Yediot Aharonot discusses recent recommendations of the latest committee that has dealt with the relocation of the country’s Bedouin population. The author maintains that "This last committee, for the time being, was the most serious of them all. It was headed by former Supreme Court Judge and State Comptroller Eliezer Goldberg. It was the first in which Bedouin participated in the committee’s proceedings, not as a fig leaf, but as interested parties." However, for the sake of comparison, the author notes that "The average compensation being offered for the 80,000 Bedouin candidates for relocation is smaller than the compensation which was given to the 8,000 Jews who were evacuated from Gush Katif. A Bedouin inhabitant, being moved from land on which he and his forefathers lived, will receive less than a Jew received. Why? What is the moral justification?"
Ma’ariv laments "As if we don’t already have enough problems, we are witnesses of late to attacks on two religious precepts central to the Jewish religion, paradoxically, from the heart of the enlightened Western world, from two countries considered supporters of Israel: Various elements in the US are advocating outlawing circumcision, and in Holland – an initiative to outlaw kosher slaughtering on the claim that it causes unnecessary cruelty to animals." The author opines that "Unlike a private citizen, the State of Israel has no other option. It must publicly combat international legislation which in this case creates discrimination against Jews."
Yisrael Hayom argues that "Even if the leaders of China, Russia and India ultimately decide to join the condemnation of the Syrian regime and to support the UN Security Council condemnation proposal by Britain and France – the international picture is distorted. Assad does whatever he damn well pleases, and in any case, the empty symbolic act of condemnation will not prevent Assad, who has already slaughtered 1,200 of his own countrymen, from continuing."
The Jerusalem Post discusses the the attempt to adjust annual school holiday periods, initiated by Minister of Education Gideon Sa’ar, and later stymied by the Histadrut Teachers Federation, and states: “We can only hope that Sa’ar, one of Israel’s better education ministers in decades, isn’t discouraged from pursuing other reforms he has introduced and whose significance far outweighs the incidental silly season summer-vacation kerfuffle.”
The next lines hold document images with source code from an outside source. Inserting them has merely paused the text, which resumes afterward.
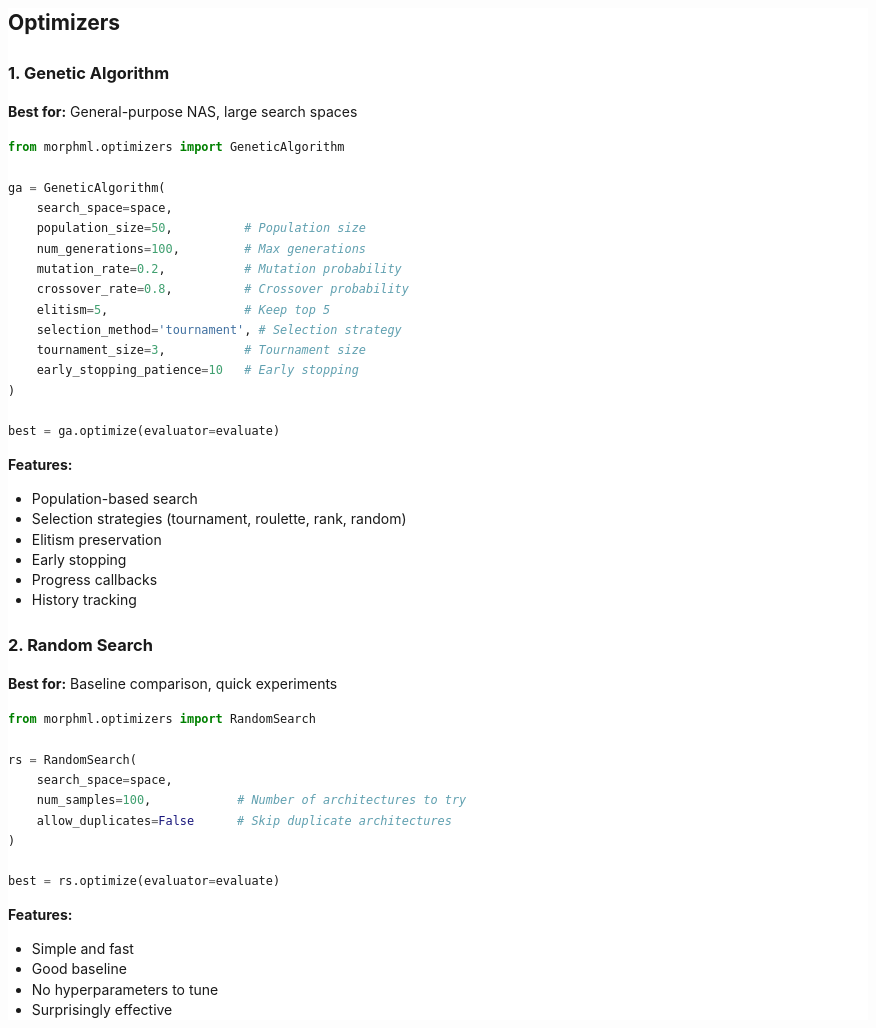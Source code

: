 
## Optimizers

### 1. Genetic Algorithm

**Best for:** General-purpose NAS, large search spaces

```python
from morphml.optimizers import GeneticAlgorithm

ga = GeneticAlgorithm(
    search_space=space,
    population_size=50,          # Population size
    num_generations=100,         # Max generations
    mutation_rate=0.2,           # Mutation probability
    crossover_rate=0.8,          # Crossover probability
    elitism=5,                   # Keep top 5
    selection_method='tournament', # Selection strategy
    tournament_size=3,           # Tournament size
    early_stopping_patience=10   # Early stopping
)

best = ga.optimize(evaluator=evaluate)
```

**Features:**
- Population-based search
- Selection strategies (tournament, roulette, rank, random)
- Elitism preservation
- Early stopping
- Progress callbacks
- History tracking

### 2. Random Search

**Best for:** Baseline comparison, quick experiments

```python
from morphml.optimizers import RandomSearch

rs = RandomSearch(
    search_space=space,
    num_samples=100,            # Number of architectures to try
    allow_duplicates=False      # Skip duplicate architectures
)

best = rs.optimize(evaluator=evaluate)
```

**Features:**
- Simple and fast
- Good baseline
- No hyperparameters to tune
- Surprisingly effective
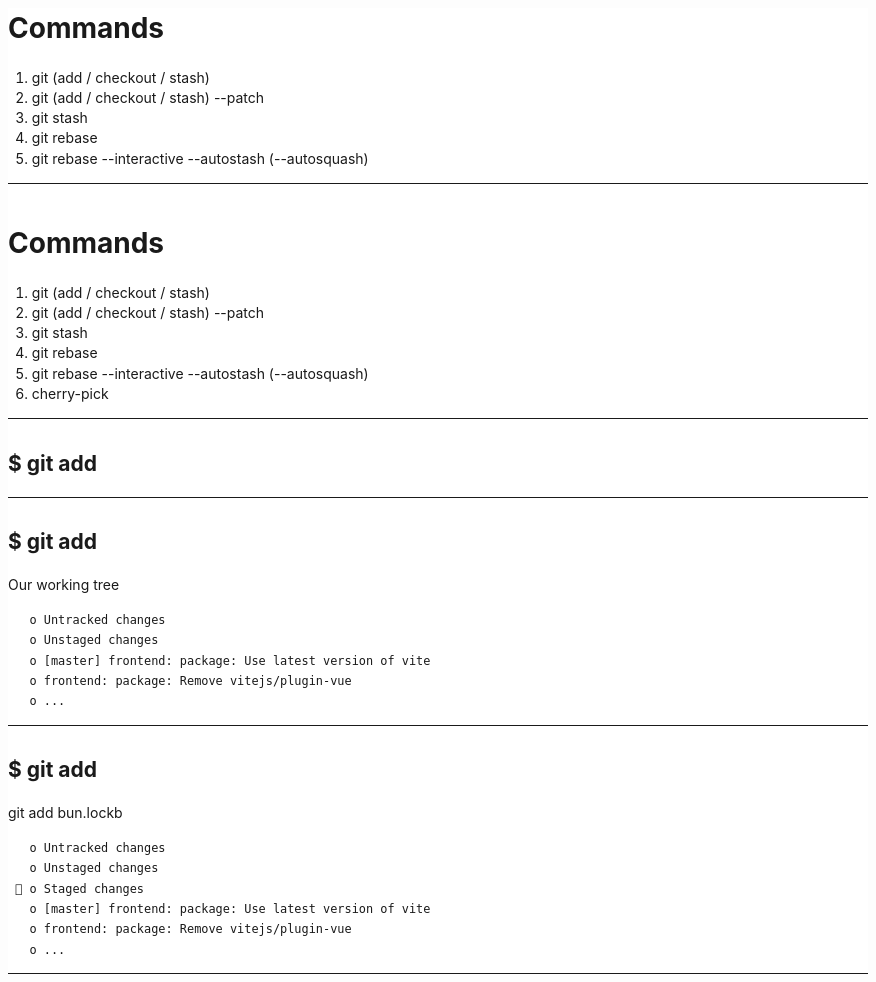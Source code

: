 
# Commands
  1. git (add / checkout / stash)
  2. git (add / checkout / stash) --patch
  3. git stash
  4. git rebase
  5. git rebase --interactive --autostash (--autosquash)

---

# Commands
  1. git (add / checkout / stash)
  2. git (add / checkout / stash) --patch
  3. git stash
  4. git rebase
  5. git rebase --interactive --autostash (--autosquash)
  6. cherry-pick

---

## $ git add

---

## $ git add

Our working tree

```
   o Untracked changes
   o Unstaged changes
   o [master] frontend: package: Use latest version of vite
   o frontend: package: Remove vitejs/plugin-vue
   o ...
```

---

## $ git add

git add bun.lockb

```
   o Untracked changes
   o Unstaged changes
 󰁔 o Staged changes
   o [master] frontend: package: Use latest version of vite
   o frontend: package: Remove vitejs/plugin-vue
   o ...
```

---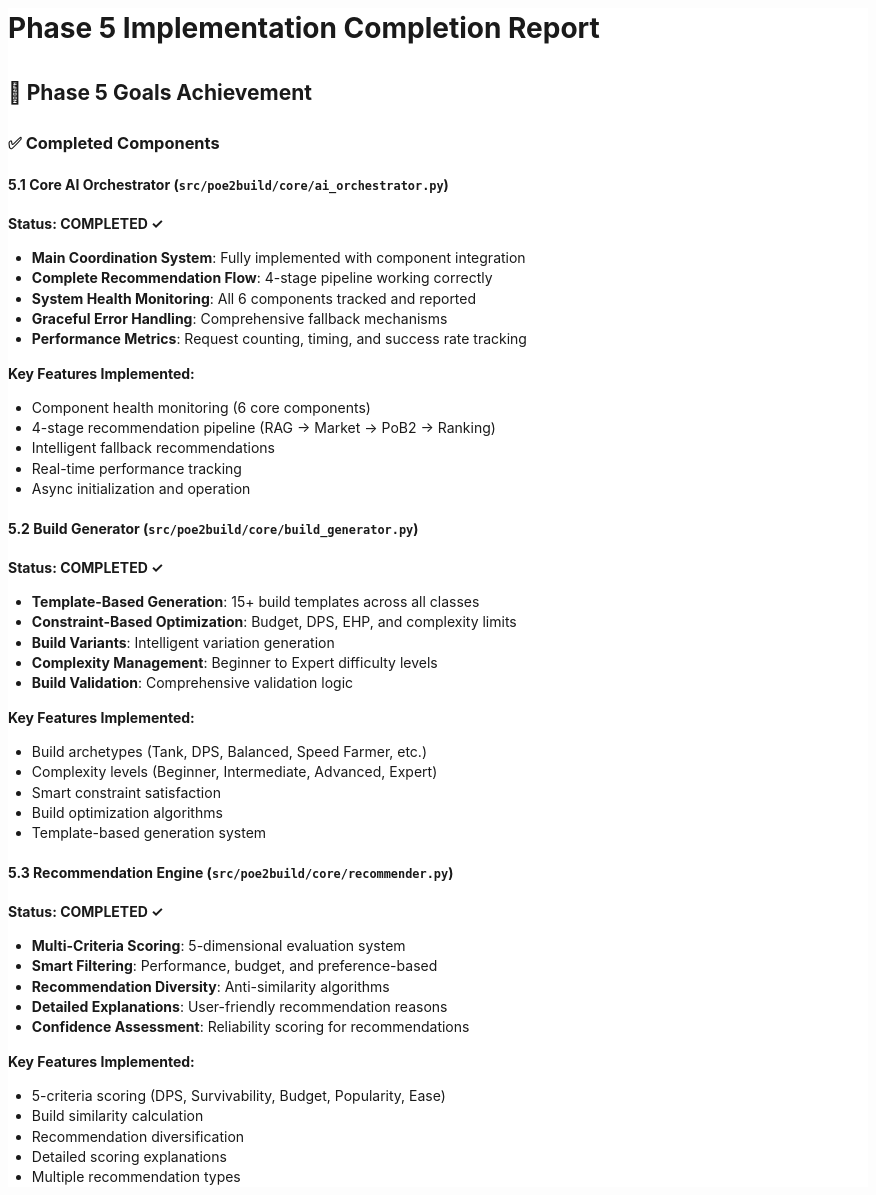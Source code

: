# Phase 5 Implementation Completion Report

## 🎯 Phase 5 Goals Achievement

### ✅ Completed Components

#### 5.1 Core AI Orchestrator (`src/poe2build/core/ai_orchestrator.py`)
**Status: COMPLETED ✓**

- **Main Coordination System**: Fully implemented with component integration
- **Complete Recommendation Flow**: 4-stage pipeline working correctly
- **System Health Monitoring**: All 6 components tracked and reported
- **Graceful Error Handling**: Comprehensive fallback mechanisms
- **Performance Metrics**: Request counting, timing, and success rate tracking

**Key Features Implemented:**
- Component health monitoring (6 core components)
- 4-stage recommendation pipeline (RAG → Market → PoB2 → Ranking)
- Intelligent fallback recommendations
- Real-time performance tracking
- Async initialization and operation

#### 5.2 Build Generator (`src/poe2build/core/build_generator.py`)
**Status: COMPLETED ✓**

- **Template-Based Generation**: 15+ build templates across all classes
- **Constraint-Based Optimization**: Budget, DPS, EHP, and complexity limits
- **Build Variants**: Intelligent variation generation
- **Complexity Management**: Beginner to Expert difficulty levels
- **Build Validation**: Comprehensive validation logic

**Key Features Implemented:**
- Build archetypes (Tank, DPS, Balanced, Speed Farmer, etc.)
- Complexity levels (Beginner, Intermediate, Advanced, Expert)
- Smart constraint satisfaction
- Build optimization algorithms
- Template-based generation system

#### 5.3 Recommendation Engine (`src/poe2build/core/recommender.py`)
**Status: COMPLETED ✓**

- **Multi-Criteria Scoring**: 5-dimensional evaluation system
- **Smart Filtering**: Performance, budget, and preference-based
- **Recommendation Diversity**: Anti-similarity algorithms
- **Detailed Explanations**: User-friendly recommendation reasons
- **Confidence Assessment**: Reliability scoring for recommendations

**Key Features Implemented:**
- 5-criteria scoring (DPS, Survivability, Budget, Popularity, Ease)
- Build similarity calculation
- Recommendation diversification
- Detailed scoring explanations
- Multiple recommendation types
Haaretz declares that “Israel’s economic future is gray and threatening,” and notes that “Things are good right now, and short-range predictions are rosy, but Israel is very dependent on the world economic situation, and the Israeli economy is built on exports. If the United States and Europe go into a recession and demand for products and services declines, Israeli manufacturers will suffer severely.”